Christian Americans are puzzled when non-Christians complain about Christmas. 'Why whine? We throw this great party, and they get to crash.' 'Crash isn't the word,' non-Christians retort. 'You don't even get invited to Christmas. You get drafted.'


In The Trouble With Christmas, Tom Flynn explores American society's most popular holiday. He looks at the overwhelming influence that Christmas has on our society and wonders out loud why it's forced on everyone, Christians and non-Christians alike.

For instance, how many of the familiar Christmas traditions like Christmas trees, caroling, and exchanging presents are of specific Christian origin? Next to none. All the elements we associate with Christmas are of pagan or entirely secular origin. Only one--midnight mass on Christmas Eve--appears to be strictly Christian, and primarily only Catholic at that.

Lots of people grudgingly accept the pagan influences of Christmas, but they continue the game because the traditions are so old and familiar--haven't we been celebrating Christmas for nearly two thousand years, all the way back to the birth of Jesus? Not so, explains Flynn. Christmas has had a tiny place in most of Christian history, nearly dwindling to nothingness during the Middle Ages. The holiday that so consumes almost a third of the commercial year was nearly killed off by Protestant fundamentalists--early American Puritans objected to Christmas so much that they banned it outright wherever they held the power.

But Christmas was revived during the nineteenth century by a mere six eminent Victorians--Washington Irving, Charles Dickens, Queen Victoria, Clement C. Moore, Thomas Nast, and Francis Church. All six played a role in reviving Christmas into its familiar form, building in a false nostalgia to suggest long-held traditions.

Even more concerning to non-Christians like myself was the role that Charles Dickens played in turning culture against those who opted out of the holiday. The word "Scrooge" became an insult to anyone who didn't participate in Christmas, which kept the ball rolling into the commercial behemoth that the holiday is today.

Flynn's book, written in 1993, anticipated the War on Christmas by over a decade. He noted that as the United States becomes a more pluralistic society, more and more businesses are going to be reluctant to offend their non-Christian customers by, say, wishing them 'Merry Christmas.' Outspoken commentators like Bill O'Reilly get furious at that--the assumption seems to be that while he grudgingly admits that non-Christians are allowed to live in America, they should at least act like Christians as long as they are here. But the bluster will have less effect as more and more people ask themselves, 'Why should I be forced to acknowledge a religious holiday when I don't subscribe to that religion?'

Even secular humanists feel obligated to somehow participate in Christmas without accepting the religion it's loosely based on. Many freethinkers celebrate the Winter Solstice, for example, or, apparently unaware of the irony, co-opt pagan traditions such as Saturnalia as a way of avoiding celebrating a holiday that itself co-opted the same pagan traditions.

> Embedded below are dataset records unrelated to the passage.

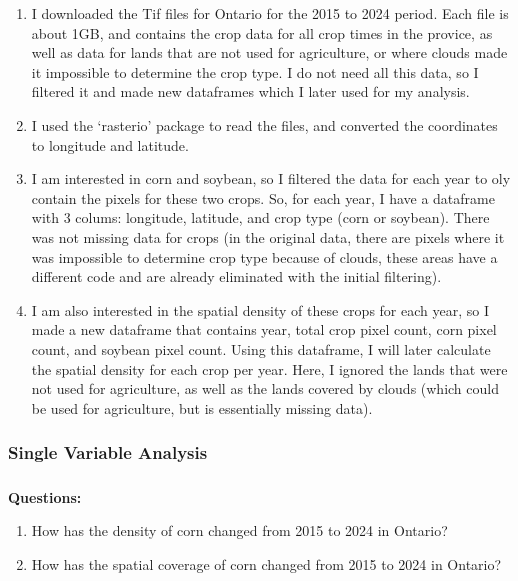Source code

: \documentclass[
  11pt,
  letterpaper,
  DIV=11,
  numbers=noendperiod]{scrartcl}
\makeatletter
\let\oldsubparagraph\subparagraph
\renewcommand{\subparagraph}{
    \@ifstar
      \xxxSubParagraphStar
      \xxxSubParagraphNoStar
  }
\newcommand{\xxxSubParagraphStar}[1]{\oldsubparagraph*{#1}\mbox{}}
\newcommand{\xxxSubParagraphNoStar}[1]{\oldsubparagraph{#1}\mbox{}}
\providecommand{\tightlist}{%
  \setlength{\itemsep}{0pt}\setlength{\parskip}{0pt}}
\makeatother
\begin{document}
\begin{enumerate}
\def\labelenumi{\arabic{enumi}.}
\tightlist
\item
  I downloaded the Tif files for Ontario for the 2015 to 2024 period.
  Each file is about 1GB, and contains the crop data for all crop times
  in the provice, as well as data for lands that are not used for
  agriculture, or where clouds made it impossible to determine the crop
  type. I do not need all this data, so I filtered it and made new
  dataframes which I later used for my analysis.
\item
  I used the `rasterio' package to read the files, and converted the
  coordinates to longitude and latitude.
\item
  I am interested in corn and soybean, so I filtered the data for each
  year to oly contain the pixels for these two crops. So, for each year,
  I have a dataframe with 3 colums: longitude, latitude, and crop type
  (corn or soybean). There was not missing data for crops (in the
  original data, there are pixels where it was impossible to determine
  crop type because of clouds, these areas have a different code and are
  already eliminated with the initial filtering).
\item
  I am also interested in the spatial density of these crops for each
  year, so I made a new dataframe that contains year, total crop pixel
  count, corn pixel count, and soybean pixel count. Using this
  dataframe, I will later calculate the spatial density for each crop
  per year. Here, I ignored the lands that were not used for
  agriculture, as well as the lands covered by clouds (which could be
  used for agriculture, but is essentially missing data).
\end{enumerate}

\subsubsection{Single Variable Analysis}\label{single-variable-analysis}

\subparagraph{\texorpdfstring{\textbf{Questions:}}{Questions:}}\label{questions}

\begin{enumerate}
\def\labelenumi{\arabic{enumi}.}
\tightlist
\item
  How has the density of corn changed from 2015 to 2024 in Ontario?
\item
  How has the spatial coverage of corn changed from 2015 to 2024 in
  Ontario?
\end{enumerate}
\end{document}
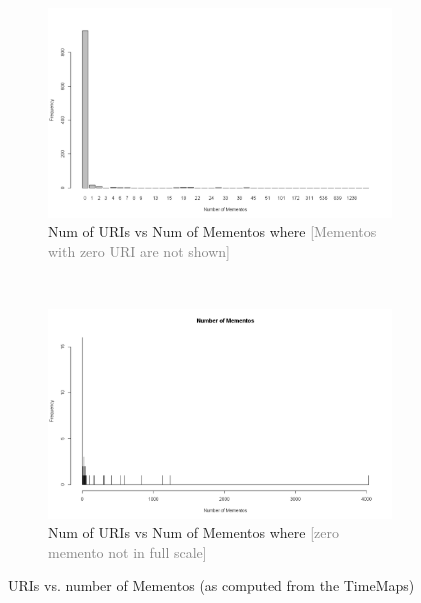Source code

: \documentclass[a4paper,12pt]{article}
\begin{document}
\begin{figure}
        \centering
        \begin{subfigure}[b]{1\textwidth}
                \includegraphics[width=\textwidth]{Nmemento2.png}
                \caption{Num of URIs vs Num of Mementos where \textcolor{gray}{[Mementos with zero URI are not shown]}}
                \label{fig:fig4}
        \end{subfigure}
        ~ %
        
        \begin{subfigure}[b]{1\textwidth}
                \includegraphics[width=\textwidth]{Nmemento.png}
                \caption{Num of URIs vs Num of Mementos where \textcolor{gray}{[zero memento not in full scale]}}
                \label{fig:fig3}
        \end{subfigure}%
        
          
        
        
        \caption{URIs vs. number of Mementos (as computed from
the TimeMaps)}\label{fig:animals}
\end{figure}
\end{document}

Why, asks Flynn, do atheists buy and decorate a 'holiday tree' during December, when they don't lift a finger to co-celebrate Ramadan?

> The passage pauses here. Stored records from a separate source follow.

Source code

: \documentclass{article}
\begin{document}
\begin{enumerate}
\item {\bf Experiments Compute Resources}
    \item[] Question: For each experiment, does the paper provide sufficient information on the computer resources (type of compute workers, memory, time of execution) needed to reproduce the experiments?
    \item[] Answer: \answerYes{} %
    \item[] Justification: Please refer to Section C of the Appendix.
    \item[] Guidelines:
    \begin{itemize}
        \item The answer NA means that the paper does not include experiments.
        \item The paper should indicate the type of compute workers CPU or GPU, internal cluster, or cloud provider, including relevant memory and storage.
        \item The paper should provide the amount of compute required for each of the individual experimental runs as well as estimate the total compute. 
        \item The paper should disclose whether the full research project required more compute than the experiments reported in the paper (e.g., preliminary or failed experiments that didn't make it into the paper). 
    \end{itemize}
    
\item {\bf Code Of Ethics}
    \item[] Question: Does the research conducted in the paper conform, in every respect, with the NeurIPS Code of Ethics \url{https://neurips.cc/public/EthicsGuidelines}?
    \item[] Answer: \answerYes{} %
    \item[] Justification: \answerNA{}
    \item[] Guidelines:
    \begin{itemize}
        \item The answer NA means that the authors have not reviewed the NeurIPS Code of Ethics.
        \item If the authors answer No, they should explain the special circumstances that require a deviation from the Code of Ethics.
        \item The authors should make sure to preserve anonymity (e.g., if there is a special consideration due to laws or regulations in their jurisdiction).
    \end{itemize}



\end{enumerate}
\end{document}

But even more important is the coming War on Christmas in public schools. Everywhere in America schools give Christmas off to all students, hold Christmas parties and plays, all under the assumption that every child is tacitly Christian. But of course, not every child comes from a Christian family, and the numbers of children of non-Christian parents will only continue to grow. Public schools are undergoing the same dilemma that state and local governments are facing when it comes to holiday displays on public property--either everyone should get their share, or no one should.

Today, Christianity is obviously favored in public schools, but what about children of Muslims? Should schools be closed for the entire month of Ramadan? What about the religious holidays of Buddhism, or Judaism, or Hindus? What holidays should children of non-theists receive? By the time all religions are afforded equality, school would be closed most of the year--an obvious impossible solution. The only alternative is for public schools to be exactly that--public, meaning secular, meaning no religious holidays are acknowledged. Religion can be taught in school, naturally, but making all kids in a fourth-grade class sing Christmas carols is nothing less than an endorsement of Christianity. If children of Christians are forced to perform make-up work from having missed a day of school so they could celebrate Christmas with their families, well, doesn't every religious leader argue that devotion to one's religion is supposed to be difficult?

Tuesday, December 9, 2008

Dogs sniff out injustice

Both the New York Times and National Geographic reported that dogs have a primitive sense of envy. They describe an experiment on well-trained dogs to offer a paw on command. But when one dog was not given a reward for the obedience, the dog became less and less inclined to obey the command.

I have to agree with the blogger slacktivist, though, that this experiment doesn't seem to point to dogs feeling envy of other dogs receiving rewards. It sounds more like the dogs know a crooked deal when they see one. They've been trained to get a treat as a reward for the unnatural act of offering a paw on command. When the dog stops getting the promised treat, it decides that it doesn't need to obey anymore. If you don't hold up your end of the bargain, why should I bother?

The lead scientist, as reported in Science News, never used the word 'envy' in her description. She calls it what it is, an "aversion to inequity."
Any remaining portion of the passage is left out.